A randomized double-blind study of
benfluorex (150 mg x 3 daily) versus placebo was conducted over 3 months in 32 type II diabetic patients (24 men and 8 women, aged 52 +/- 8.4 years) with mild stable
obesity [body-mass index (BMI) 27 +/- 1.6 kg/ m2], moderate fasting
hyperglycemia (fasting
blood glucose 9 +/- 0.5 mmol/L, HbA1c 6.7 +/- 0.9%) and moderate
hyperinsulinemia (18.6 +/- 3.0 microU/mL) when on treatment with diet alone.

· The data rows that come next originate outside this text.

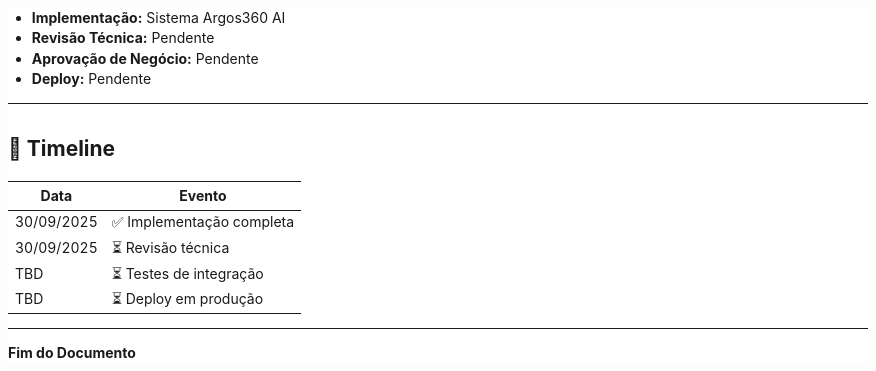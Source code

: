 - **Implementação:** Sistema Argos360 AI
- **Revisão Técnica:** Pendente
- **Aprovação de Negócio:** Pendente
- **Deploy:** Pendente

---

## 📅 Timeline

| Data | Evento |
|------|--------|
| 30/09/2025 | ✅ Implementação completa |
| 30/09/2025 | ⏳ Revisão técnica |
| TBD | ⏳ Testes de integração |
| TBD | ⏳ Deploy em produção |

---

**Fim do Documento**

After a 1-month placebo run-in period, subjects were randomized to
benfluorex or placebo three
tablets daily. Inclusion parameters and end-of-study measures were
body weight, BMI, fasting
blood glucose, glycemic profile, HbA1c, fasting insulinemia, basal and stimulated
C-peptide, and an
insulin tolerance test (0.1 U/kg). The groups were homogeneous at baseline, except for glycemic profile (higher postprandial glycemia in the group randomized to
benfluorex). At the end of the study, the groups did not differ in
body weight or BMI; however, HbA1c decreased more with
benfluorex (6.0 +/- 1.0% versus 6.8 +/- 0.9%, p = 0.024), as did the mean glycemic profile (7.8 +/- 1.4 versus 8.5 +/- 1.7 mmol/L, p < 0.001), including a particular decrease in postprandial glycemia. The decreases in fasting
blood glucose and insulinemia appeared larger with
benfluorex (7.7 +/- 1.3 versus 8.4 +/- 1.6 mmol/L and 13.5 +/- 4.5 versus 16.1 +/- 5.1 microU/mL, respectively), but were not statistically significant. The increase in the
insulin sensitivity index (Kitt) was greater with
benfluorex (+0.54 +/- 1.4 versus +0.25 +/- 1.3%/mn), but the difference was not statistically significant. The same was observed for the stimulated
C-peptide. In type II diabetics with mild
obesity and
hyperglycemia previously managed with diet alone,
benfluorex has significant long-term effect on HbA1c and mean daily
blood glucose, and tends to lower insulinemia.